RE: Contents
- From: Dan Mueth <d-mueth uchicago edu>
- To: Gregory Leblanc <GLeblanc cu-portland edu>
- Cc: gnome-doc-list gnome org
- Subject: RE: Contents
- Date: Wed, 14 Jun 2000 19:09:24 -0500 (CDT)
On Wed, 14 Jun 2000, Gregory Leblanc wrote:
> > Do you feel comfortable summarizing this for us?
>
> Not particularly, it was something very cool that I've looked at a little,
> but everything I know about it is from 20 minutes that I spent on the
> webpage. I'll forward this on to Paul Jones, and perhaps he can write
> something that we can share with both the GDP and the LDP, to answer some of
> our questions.
That would be very helpful.
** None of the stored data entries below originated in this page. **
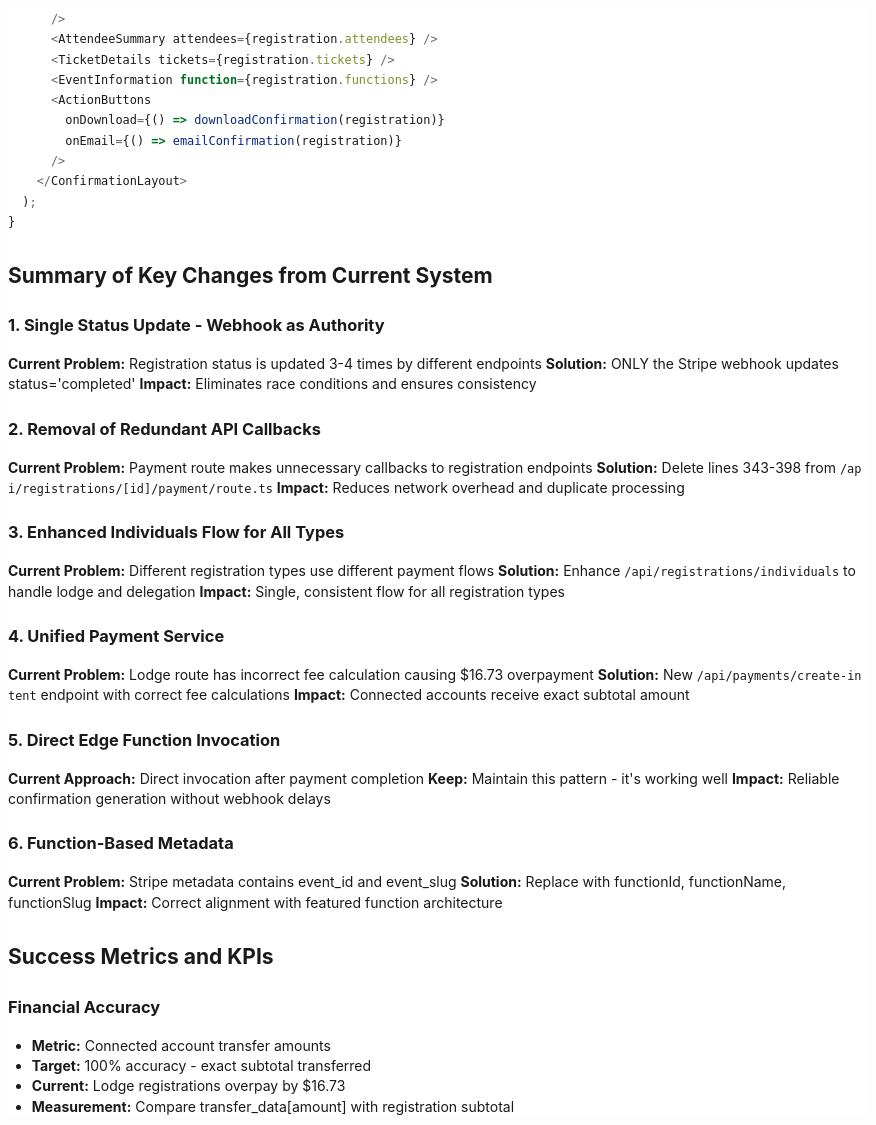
```typescript
      />
      <AttendeeSummary attendees={registration.attendees} />
      <TicketDetails tickets={registration.tickets} />
      <EventInformation function={registration.functions} />
      <ActionButtons 
        onDownload={() => downloadConfirmation(registration)}
        onEmail={() => emailConfirmation(registration)}
      />
    </ConfirmationLayout>
  );
}
```

## Summary of Key Changes from Current System

### 1. Single Status Update - Webhook as Authority
**Current Problem:** Registration status is updated 3-4 times by different endpoints
**Solution:** ONLY the Stripe webhook updates status='completed'
**Impact:** Eliminates race conditions and ensures consistency

### 2. Removal of Redundant API Callbacks
**Current Problem:** Payment route makes unnecessary callbacks to registration endpoints
**Solution:** Delete lines 343-398 from `/api/registrations/[id]/payment/route.ts`
**Impact:** Reduces network overhead and duplicate processing

### 3. Enhanced Individuals Flow for All Types
**Current Problem:** Different registration types use different payment flows
**Solution:** Enhance `/api/registrations/individuals` to handle lodge and delegation
**Impact:** Single, consistent flow for all registration types

### 4. Unified Payment Service
**Current Problem:** Lodge route has incorrect fee calculation causing $16.73 overpayment
**Solution:** New `/api/payments/create-intent` endpoint with correct fee calculations
**Impact:** Connected accounts receive exact subtotal amount

### 5. Direct Edge Function Invocation
**Current Approach:** Direct invocation after payment completion
**Keep:** Maintain this pattern - it's working well
**Impact:** Reliable confirmation generation without webhook delays

### 6. Function-Based Metadata
**Current Problem:** Stripe metadata contains event_id and event_slug
**Solution:** Replace with functionId, functionName, functionSlug
**Impact:** Correct alignment with featured function architecture

## Success Metrics and KPIs

### Financial Accuracy
- **Metric:** Connected account transfer amounts
- **Target:** 100% accuracy - exact subtotal transferred
- **Current:** Lodge registrations overpay by $16.73
- **Measurement:** Compare transfer_data[amount] with registration subtotal

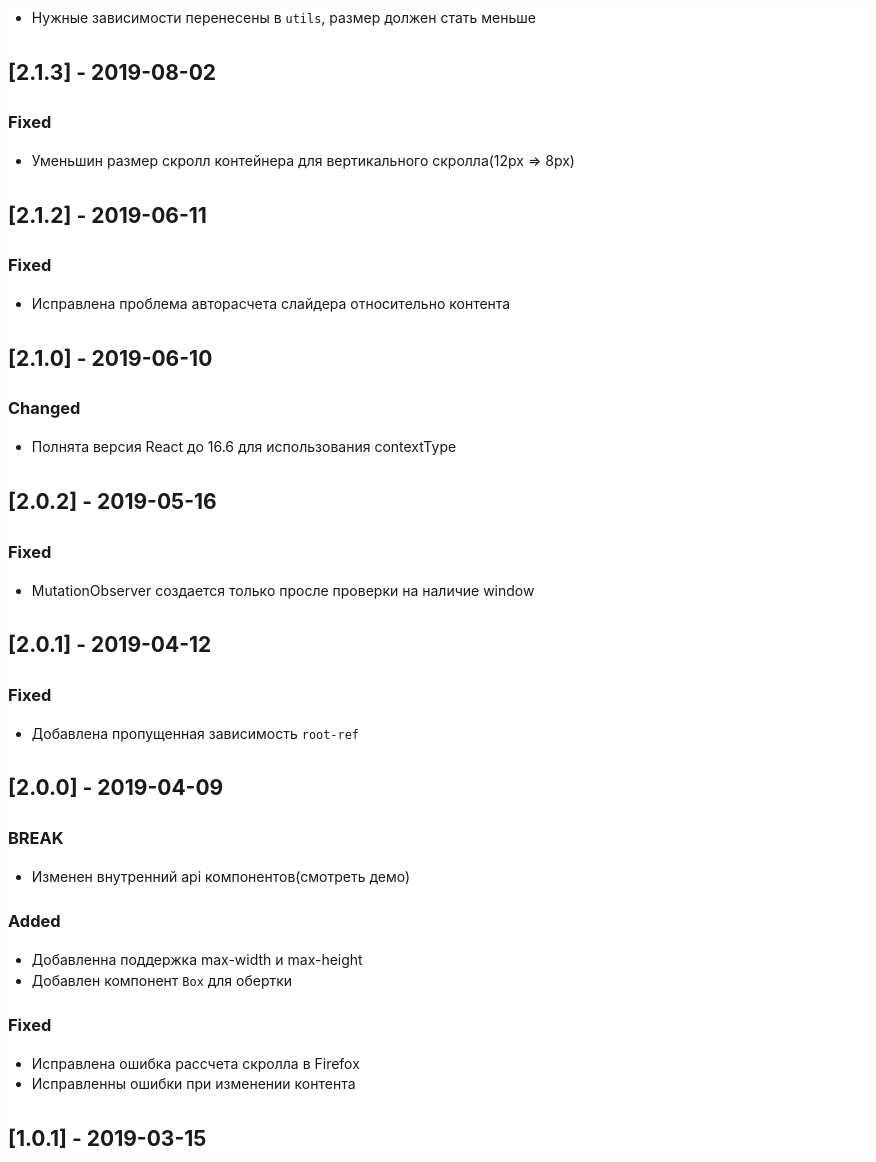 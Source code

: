 - Нужные зависимости перенесены в `utils`, размер должен стать меньше

## [2.1.3] - 2019-08-02

### Fixed

- Уменьшин размер скролл контейнера для вертикального скролла(12px => 8px)

## [2.1.2] - 2019-06-11

### Fixed

- Исправлена проблема авторасчета слайдера относительно контента

## [2.1.0] - 2019-06-10

### Changed

- Полнята версия React до 16.6 для использования contextType

## [2.0.2] - 2019-05-16

### Fixed

- MutationObserver создается только просле проверки на наличие window

## [2.0.1] - 2019-04-12

### Fixed

- Добавлена пропущенная зависимость `root-ref`

## [2.0.0] - 2019-04-09

### BREAK

- Изменен внутренний api компонентов(смотреть демо)

### Added

- Добавленна поддержка max-width и max-height
- Добавлен компонент `Box` для обертки

### Fixed

- Исправлена ошибка рассчета скролла в Firefox
- Исправленны ошибки при изменении контента

## [1.0.1] - 2019-03-15
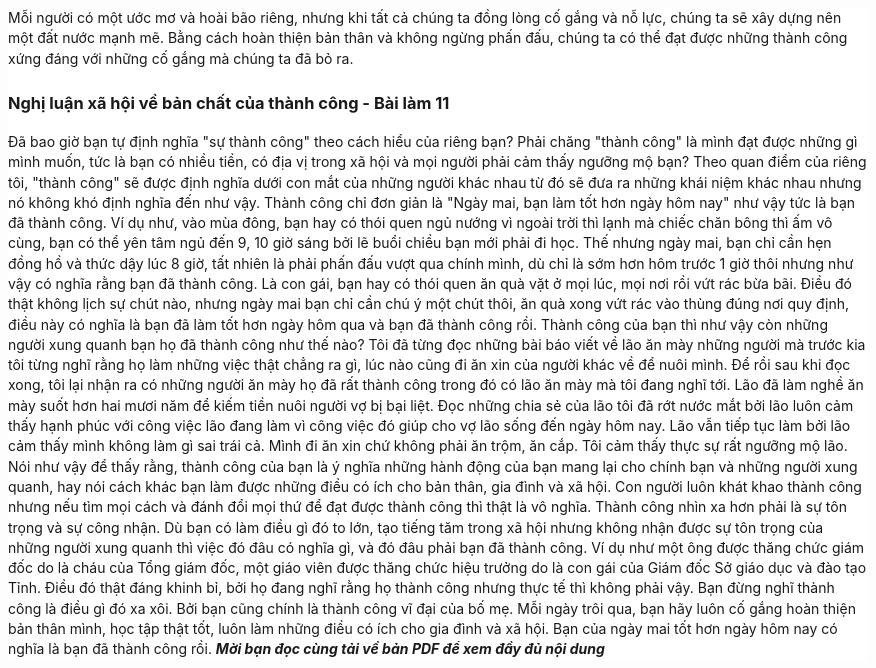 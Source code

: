 Mỗi người có một ước mơ và hoài bão riêng, nhưng khi tất cả chúng ta đồng lòng cố gắng và nỗ lực, chúng ta sẽ xây dựng nên một đất nước mạnh mẽ. Bằng cách hoàn thiện bản thân và không ngừng phấn đấu, chúng ta có thể đạt được những thành công xứng đáng với những cố gắng mà chúng ta đã bỏ ra.
### Nghị luận xã hội về bản chất của thành công - Bài làm 11
Đã bao giờ bạn tự định nghĩa "sự thành công" theo cách hiểu của riêng bạn? Phải chăng "thành công" là mình đạt được những gì mình muốn, tức là bạn có nhiều tiền, có địa vị trong xã hội và mọi người phải cảm thấy ngưỡng mộ bạn?
Theo quan điểm của riêng tôi, "thành công" sẽ được định nghĩa dưới con mắt của những người khác nhau từ đó sẽ đưa ra những khái niệm khác nhau nhưng nó không khó định nghĩa đến như vậy. Thành công chỉ đơn giản là "Ngày mai, bạn làm tốt hơn ngày hôm nay" như vậy tức là bạn đã thành công.
Ví dụ như, vào mùa đông, bạn hay có thói quen ngủ nướng vì ngoài trời thì lạnh mà chiếc chăn bông thì ấm vô cùng, bạn có thể yên tâm ngủ đến 9, 10 giờ sáng bởi lẽ buổi chiều bạn mới phải đi học. Thế nhưng ngày mai, bạn chỉ cần hẹn đồng hồ và thức dậy lúc 8 giờ, tất nhiên là phải phấn đấu vượt qua chính mình, dù chỉ là sớm hơn hôm trước 1 giờ thôi nhưng như vậy có nghĩa rằng bạn đã thành công. Là con gái, bạn hay có thói quen ăn quà vặt ở mọi lúc, mọi nơi rồi vứt rác bừa bãi. Điều đó thật không lịch sự chút nào, nhưng ngày mai bạn chỉ cần chú ý một chút thôi, ăn quà xong vứt rác vào thùng đúng nơi quy định, điều này có nghĩa là bạn đã làm tốt hơn ngày hôm qua và bạn đã thành công rồi. Thành công của bạn thì như vậy còn những người xung quanh bạn họ đã thành công như thế nào?
Tôi đã từng đọc những bài báo viết về lão ăn mày những người mà trước kia tôi từng nghĩ rằng họ làm những việc thật chẳng ra gì, lúc nào cũng đi ăn xin của người khác về để nuôi mình. Để rồi sau khi đọc xong, tôi lại nhận ra có những người ăn mày họ đã rất thành công trong đó có lão ăn mày mà tôi đang nghĩ tới. Lão đã làm nghề ăn mày suốt hơn hai mươi năm để kiếm tiền nuôi người vợ bị bại liệt. Đọc những chia sẻ của lão tôi đã rớt nước mắt bởi lão luôn cảm thấy hạnh phúc với công việc lão đang làm vì công việc đó giúp cho vợ lão sống đến ngày hôm nay. Lão vẫn tiếp tục làm bởi lão cảm thấy mình không làm gì sai trái cả. Mình đi ăn xin chứ không phải ăn trộm, ăn cắp. Tôi cảm thấy thực sự rất ngưỡng mộ lão. Nói như vậy để thấy rằng, thành công của bạn là ý nghĩa những hành động của bạn mang lại cho chính bạn và những người xung quanh, hay nói cách khác bạn làm được những điều có ích cho bản thân, gia đình và xã hội.
Con người luôn khát khao thành công nhưng nếu tìm mọi cách và đánh đổi mọi thứ để đạt được thành công thì thật là vô nghĩa. Thành công nhìn xa hơn phải là sự tôn trọng và sự công nhận. Dù bạn có làm điều gì đó to lớn, tạo tiếng tăm trong xã hội nhưng không nhận được sự tôn trọng của những người xung quanh thì việc đó đâu có nghĩa gì, và đó đâu phải bạn đã thành công. Ví dụ như một ông được thăng chức giám đốc do là cháu của Tổng giám đốc, một giáo viên được thăng chức hiệu trưởng do là con gái của Giám đốc Sở giáo dục và đào tạo Tỉnh. Điều đó thật đáng khinh bỉ, bởi họ đang nghĩ rằng họ thành công nhưng thực tế thì không phải vậy.
Bạn đừng nghĩ thành công là điều gì đó xa xôi. Bởi bạn cũng chính là thành công vĩ đại của bố mẹ. Mỗi ngày trôi qua, bạn hãy luôn cố gắng hoàn thiện bản thân mình, học tập thật tốt, luôn làm những điều có ích cho gia đình và xã hội. Bạn của ngày mai tốt hơn ngày hôm nay có nghĩa là bạn đã thành công rồi.
_**Mời bạn đọc cùng tải về bản PDF để xem đầy đủ nội dung**_

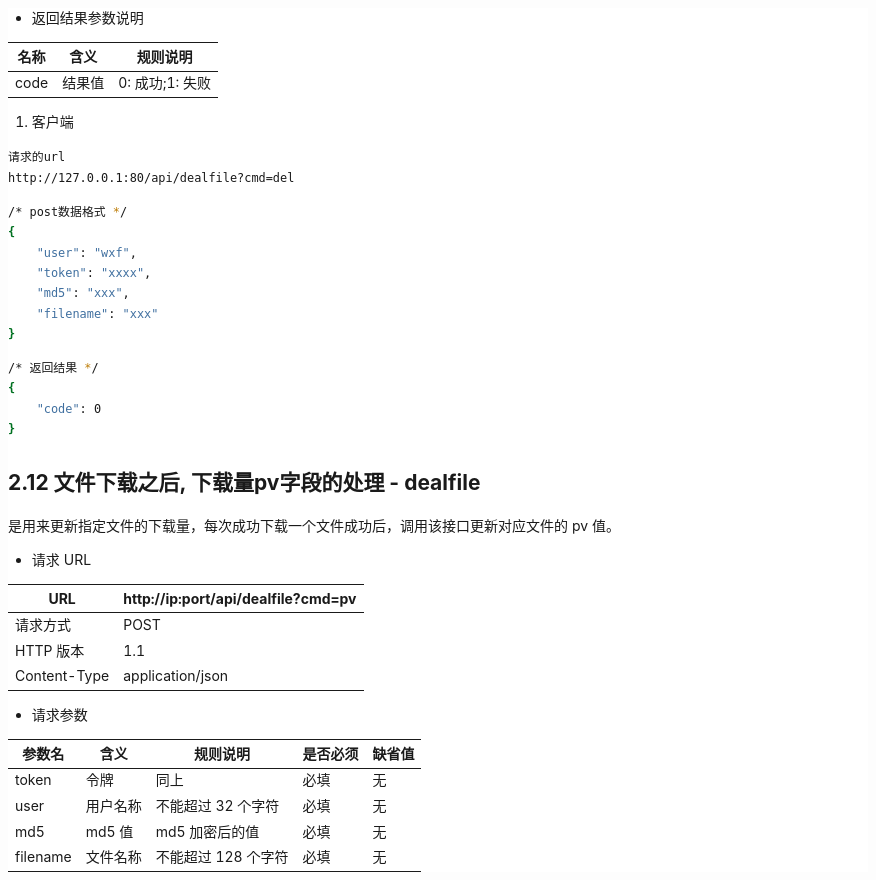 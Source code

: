 
- 返回结果参数说明


|名称| 含义 |规则说明|
|--|--|--|
|code |结果值|0: 成功;1: 失败|



1. 客户端


```bash
请求的url
http://127.0.0.1:80/api/dealfile?cmd=del
```

```bash
/* post数据格式 */
{
    "user": "wxf",
    "token": "xxxx",
    "md5": "xxx",
    "filename": "xxx"
}
```

```bash
/* 返回结果 */
{
	"code": 0
}
```

## 2.12 文件下载之后, 下载量pv字段的处理 - dealfile

是用来更新指定文件的下载量，每次成功下载一个文件成功后，调用该接口更新对应文件的 pv 值。


- 请求 URL

|URL| http://ip:port/api/dealfile?cmd=pv|
|--|--|
|请求方式| POST|
|HTTP 版本 |1.1|
|Content-Type| application/json|


- 请求参数


|参数名| 含义| 规则说明 |是否必须 |缺省值|
|--|--|--|--|--|
|token |令牌 |同上 |必填 |无|
|user |用户名称 |不能超过 32 个字符| 必填 |无|
|md5| md5 值 |md5 加密后的值| 必填| 无|
|filename |文件名称| 不能超过 128 个字符| 必填 |无|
It sounds like his intention is to have a
standard all the open documentation groups can use, so if it is suitable,
hopefully we can all use it.
> I've got a question on this, specifically with the "multiple document
> versions" that you mention. I'm not sure what kind of history is kept with
> this, if any at all. Do you see some way of using this to help alleviate
> the problems with using online documentation that is a newer version than
> what pertains to the application installed on a users machine, and if so,
> how?
I think this is meant to solve this problem. It has a VERSION element
which has three attributes: VERSION.identifier, VERSION.date,
VERSION.description. The first one is a document version number. The
second is the release date. And the third is a description of the
release, I suppose like a brief ChangeLog(?). Perhaps we could add an
optional attribute such as VERSION.apversion which would describe which
version of the application this version of the document is meant to
describe(for documents which are tied to a particular application). This
would solve the versioning problem. Your computer would first search the
local system for documentation with the given properties (TITLE,
VERSION.apversion, LANGUAGE). If it does not find it, and the computer is
networked, it searches the network. If it still doesn't find it, it looks
for the newest version less than the application version number(first
locally, then on the 'net).
This actually looks like a nice solution to a several of our problems.